Posted in Uncategorized by Shepones on 04/07/2014

Guardo lembranças da cândida, uma menos voluptuosa, não a Maria Fernanda, uma pena, mas sim o artigo de primeira necessidade. Talvez já tenham criado um substituto mais sofisticado, uma máquina que embranqueça em três minutos, cloro gourmet, o Michael Jackson dos alvejantes, o fato é que, para além de toda sua relevância sócio-cultural nas cidades brasileiras, a cândida teve lá seu papel no desenvolvimento psicossocial das crianças e adolescentes que choraram a execução do amarelinho por Cannigia em 1990 –  eu, por exemplo.
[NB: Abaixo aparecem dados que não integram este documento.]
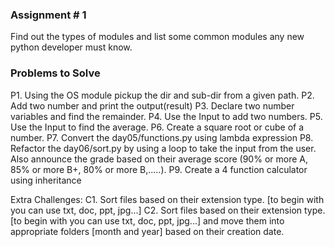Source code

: ### Assignment # 1
Find out the types of modules and list some common modules any new python developer must know.

### Problems to Solve
P1. Using the OS module pickup the dir and sub-dir from a given path.
P2. Add two number and print the output(result)
P3. Declare two number variables and find the remainder.
P4. Use the Input to add two numbers.
P5. Use the Input to find the average.
P6. Create a square root or cube of a number.
P7. Convert the day05/functions.py using lambda expression
P8. Refactor the day06/sort.py by using a loop to take the input from the user. Also announce the grade based on their average score (90% or more A, 85% or more B+, 80% or more B,.....). 
P9. Create a 4 function calculator using inheritance

Extra Challenges: 
C1. Sort files based on their extension type. [to begin with you can use txt, doc, ppt, jpg...] 
C2. Sort files based on their extension type. [to begin with you can use txt, doc, ppt, jpg...] and move them into appropriate folders [month and year] based on their creation date.


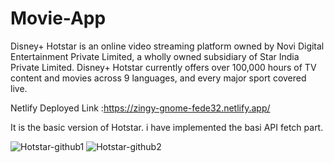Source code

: # Movie-App
Disney+ Hotstar is an online video streaming platform owned by Novi Digital Entertainment Private Limited,
a wholly owned subsidiary of Star India Private Limited. Disney+ Hotstar currently offers over 100,000 hours of TV content and movies across 9 languages,
and every major sport covered live.

Netlify Deployed Link :https://zingy-gnome-fede32.netlify.app/

It is the basic version of Hotstar. i have implemented the basi API fetch part.

<img src="https://i.ibb.co/198Qxzp/Hotstar-github1.png" alt="Hotstar-github1" border="0">

<img src="https://i.ibb.co/0rzZF9X/Hotstar-github2.png" alt="Hotstar-github2" border="0">
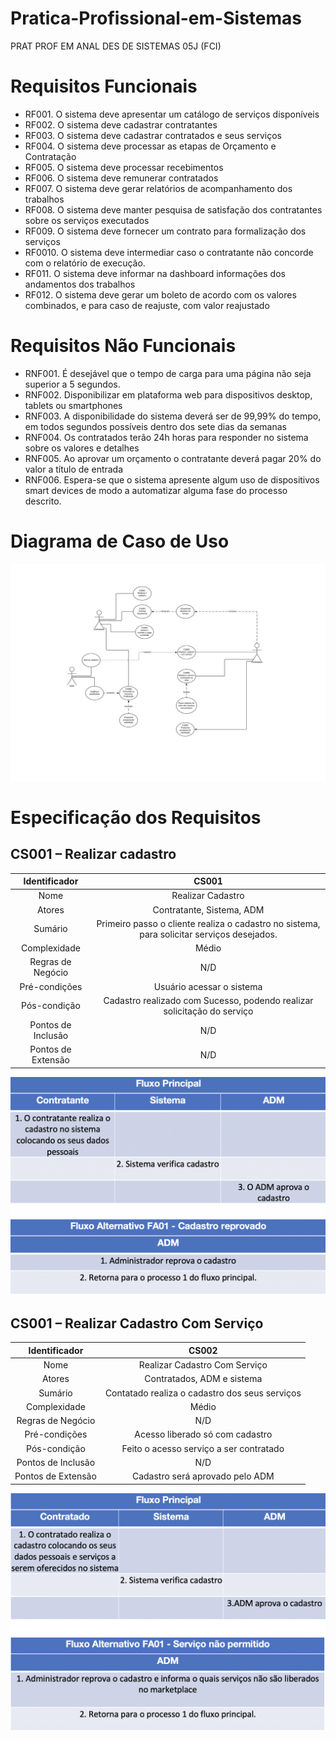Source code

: # Pratica-Profissional-em-Sistemas
PRAT PROF EM ANAL DES DE SISTEMAS 05J (FCI)

# Requisitos Funcionais

- RF001. O sistema deve apresentar um catálogo de serviços disponíveis
- RF002. O sistema deve cadastrar contratantes
- RF003. O sistema deve cadastrar contratados e seus serviços
- RF004. O sistema deve  processar as etapas de Orçamento e Contratação
- RF005. O sistema deve processar recebimentos
- RF006. O sistema deve remunerar contratados
- RF007. O sistema deve gerar relatórios de acompanhamento dos trabalhos
- RF008. O sistema deve manter pesquisa de satisfação dos contratantes sobre os serviços executados
- RF009. O sistema deve fornecer um contrato para formalização dos serviços
- RF0010. O sistema deve intermediar caso o contratante não concorde com o relatório de execução.
- RF011. O sistema deve informar na dashboard informações dos andamentos dos trabalhos
- RF012. O sistema deve gerar um boleto de acordo com os valores combinados, e para caso de reajuste, com valor reajustado


# Requisitos Não Funcionais

- RNF001. É desejável que o tempo de carga para uma página não seja superior a 5 segundos. 
- RNF002.  Disponibilizar em plataforma web para dispositivos desktop, tablets ou smartphones
- RNF003. A disponibilidade do sistema deverá ser de 99,99% do tempo, em todos segundos possíveis dentro dos sete dias da semanas
- RNF004. Os contratados terão 24h horas para responder no sistema sobre os valores e detalhes
- RNF005. Ao aprovar um orçamento o contratante deverá pagar 20% do valor a título de entrada
- RNF006. Espera-se que o sistema apresente algum uso de dispositivos smart devices de modo a automatizar alguma fase do processo descrito.

# Diagrama de Caso de Uso

![](https://github.com/leotseng159/Pratica-Profissional-em-Sistemas/blob/master/Diagramas/DIAGRAMA_CASOS_DE_USO.jpg)

# Especificação dos Requisitos

## CS001 – Realizar cadastro

|   Identificador   |  CS001  |
|  :---:      |     :---:      |    
| Nome  | Realizar Cadastro     | 
| Atores     | Contratante, Sistema, ADM    | 
| Sumário     | Primeiro passo o cliente realiza o cadastro no sistema, para solicitar serviços desejados.    | 
| Complexidade     | Médio    | 
| Regras de Negócio     | N/D    | 
| Pré-condições     | Usuário acessar o sistema    | 
| Pós-condição     | Cadastro realizado com Sucesso, podendo realizar solicitação do serviço     | 
| Pontos de Inclusão     | N/D    | 
| Pontos de Extensão     | N/D    | 

![](https://github.com/leotseng159/Pratica-Profissional-em-Sistemas/blob/master/Especificação%20dos%20Requisitos/Esp-CS001.png)
<br>

## CS001 – Realizar Cadastro Com Serviço

|   Identificador   |  CS002  |
|  :---:      |     :---:      |    
| Nome  | Realizar Cadastro Com Serviço     | 
| Atores     | Contratados, ADM e sistema   | 
| Sumário     | Contatado realiza o cadastro dos seus serviços   | 
| Complexidade     | Médio    | 
| Regras de Negócio     | N/D    | 
| Pré-condições     | Acesso liberado só com cadastro   | 
| Pós-condição     | Feito o acesso serviço a ser contratado     | 
| Pontos de Inclusão     | N/D    | 
| Pontos de Extensão     | Cadastro será aprovado pelo ADM    | 

![](https://github.com/leotseng159/Pratica-Profissional-em-Sistemas/blob/master/Especificação%20dos%20Requisitos/Esp-CS002.png)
O escritor Miltom Hatoum tem uma crônica chamada ‘Lembrança do meu primeiro medo’, e o dele era o medo do rio, coitado, quase se cagou enquanto atravessava um pontezinha qualquer lá na Amazônia e fitou a imensidão de água marrom abaixo dos próprios pés. Na São Paulo do Lazaroni a gente não tem um rio desse tamanho, o Tietê, putz, esse aí faz a molecada é cair na gargalhada – mas em São Paulo tinha o homem da cândida. Era um horror, uma coisa genuinamente assustadora, cu na mão mesmo: molecada lá jogando linha, três dentro-três fora, taco, enquanto o horizonte anunciava aquela kombi carcomida, alto-falante oxidado e entupido pela rouquidão da voz do demônio anunciando um fim prematuro. ‘Olha a cândida’. ‘Olha a cândida, freguesa’. ‘Olha cândida’. Balbuciava a primeira sílaba do ‘olha’ e eu já tava chorando enlutado pela ‘cândida’, correndo desesperado atrás da mãe, que era o Deus possível na época.  Não que eu tenha me transformado num adulto sujinho, juro que não!, mas é que essa coisa de limpeza total, tinindo, branquinho, branquinho, sempre me pareceu coisa de maluco com transtorno obsessivo compulsivo, de quem que não admite nada fora do lugar. De quem não admite uma sujeirinha lá dentro, nada que te transforme num Cascão existencial, não, mas que te lembre que sempre há algo pra ser lavado – pode ser o hoje, o eu, os ontens, nosso reflexo no outro. O homem da cândida foi meu primeiro medo.